6.30.2008

Milli Vanilli blamed it on the rain.

I blamed it on the writer’s strike.

It’s been a while since I’ve blogged. It’s been a while since I’ve felt the need to express my thoughts. Well, that’s a lie. I’ve actually had many moments of overwhelming desire to sit down and tell all. To let it all out without care or censorship. But the truth is… I needed a break.

I received many emails asking about my silence. It was a convenience to blame it on the writer’s strike. No, I don’t belong to the Writer’s Guild. However, as an amateur writer, I did support their platform. Plus, it seemed like a good excuse. But that excuse is now old and unusable since we’ve all happily returned to our lazy television addiction. Even though I don’t watch The Bachelor, I am glad it aired for your entertainment.

My life in a nutshell. Ok, maybe two nutshells.

It’s been a year to the date that I purchased my new home. I can honestly say it has been the best decision I have ever made... although there haven’t been a whole lot of good decisions. Like the night I drank too many homemade kamikazes while attending a midnight bon fire in some rice fields in the middle of nowhere with people I didn’t know. But that’s another story for another time.

I love my house. I love everything about it. I love it’s potential and it’s location. I have my dream list of things I will do once I win the lottery. But until then, I will continue to slyly take advantage of my friends by using them for my better good. That’s what friends are for, right?

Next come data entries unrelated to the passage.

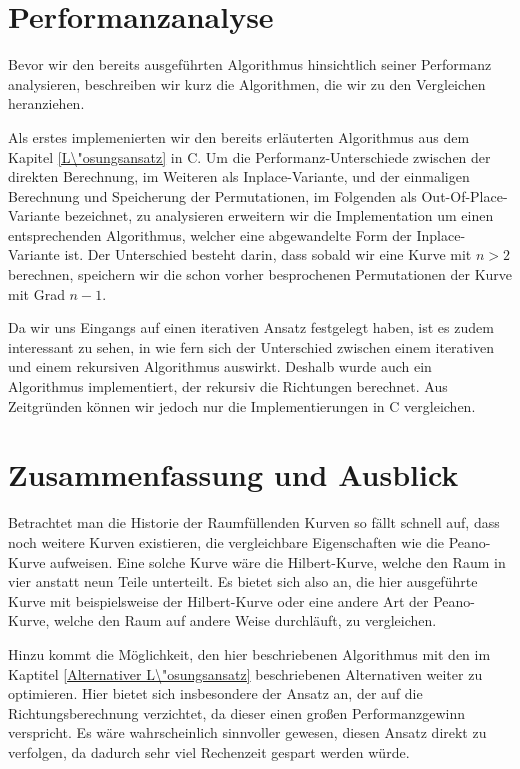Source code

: \documentclass[course=asp]{aspdoc}
\begin{document}
\newpage
\section{Performanzanalyse} \label{Performanzanalyse}
Bevor wir den bereits ausgef\"uhrten Algorithmus hinsichtlich seiner Performanz analysieren, beschreiben wir kurz die Algorithmen, die wir zu den Vergleichen heranziehen.

Als erstes implemenierten wir den bereits erl\"auterten Algorithmus aus dem Kapitel \ref{L\"osungsansatz} in C. Um die Performanz-Unterschiede zwischen der direkten Berechnung, im Weiteren als Inplace-Variante, und der einmaligen Berechnung und Speicherung der Permutationen, im Folgenden als Out-Of-Place-Variante bezeichnet, zu analysieren erweitern wir die Implementation um einen entsprechenden Algorithmus, welcher eine abgewandelte Form der Inplace-Variante ist. Der Unterschied besteht darin, dass sobald wir eine Kurve mit $n > 2$ berechnen, speichern wir die schon vorher besprochenen Permutationen der Kurve mit Grad $n - 1$. 

Da wir uns Eingangs auf einen iterativen Ansatz festgelegt haben, ist es zudem interessant zu sehen, in wie fern sich der Unterschied zwischen einem iterativen und einem rekursiven Algorithmus auswirkt. Deshalb wurde auch ein Algorithmus implementiert, der rekursiv die Richtungen berechnet. Aus Zeitgr\"unden k\"onnen wir jedoch nur die Implementierungen in C vergleichen. 



\newpage
\section{Zusammenfassung und Ausblick} \label{Zusammenfassung und Ausblick}


Betrachtet man die Historie der Raumf\"ullenden Kurven so f\"allt schnell auf, dass noch weitere Kurven existieren, die vergleichbare Eigenschaften wie die Peano-Kurve aufweisen. Eine solche Kurve w\"are die Hilbert-Kurve, welche den Raum in vier anstatt neun Teile unterteilt. Es bietet sich also an, die hier ausgef\"uhrte Kurve mit beispielsweise der Hilbert-Kurve oder eine andere Art der Peano-Kurve, welche den Raum auf andere Weise durchl\"auft, zu vergleichen. %


Hinzu kommt die M\"oglichkeit, den hier beschriebenen Algorithmus mit den im Kaptitel \ref{Alternativer L\"osungsansatz} beschriebenen Alternativen weiter zu optimieren. Hier bietet sich insbesondere der Ansatz an, der auf die Richtungsberechnung verzichtet, da dieser einen gro\ss en Performanzgewinn verspricht.
Es w\"are wahrscheinlich sinnvoller gewesen, diesen Ansatz direkt zu verfolgen, da dadurch sehr viel Rechenzeit gespart werden w\"urde.
\end{document}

For those who ask or wonder, I’m still unable to catch and maintain a relationship. I realize this is no shocker to most of you. If you’ve read any of my blogs, you are very much aware that I’m just not all that lucky in love. I’ve gone against my victimized instinct and have ventured out into the dating world, but to no surprise none have worked out. Once again the fear of the inevitable rejection has caused me to crawl back under the “no way in hell” dating rock. Here I will stay until someone much stronger than I comes along and proves to me that it’s okay to trust again. Until then, overdosing in chocolate and staying in my pajamas all weekend will have to suffice.

I apologize for my non-blogging activity.

Since I’ve most likely lost my Blog Queen title, I will need to come up with a new marketing tactic. Maybe a few vacation give-a-ways or gas gift cards. Of course I can always sink down to the begging and pleading level. It may work since I have no pride or shame.

I hope you welcome me back into this blogging world. I cross my fingers and pray that I my writing rhythm and witty words will win you over with it’s honesty and candor.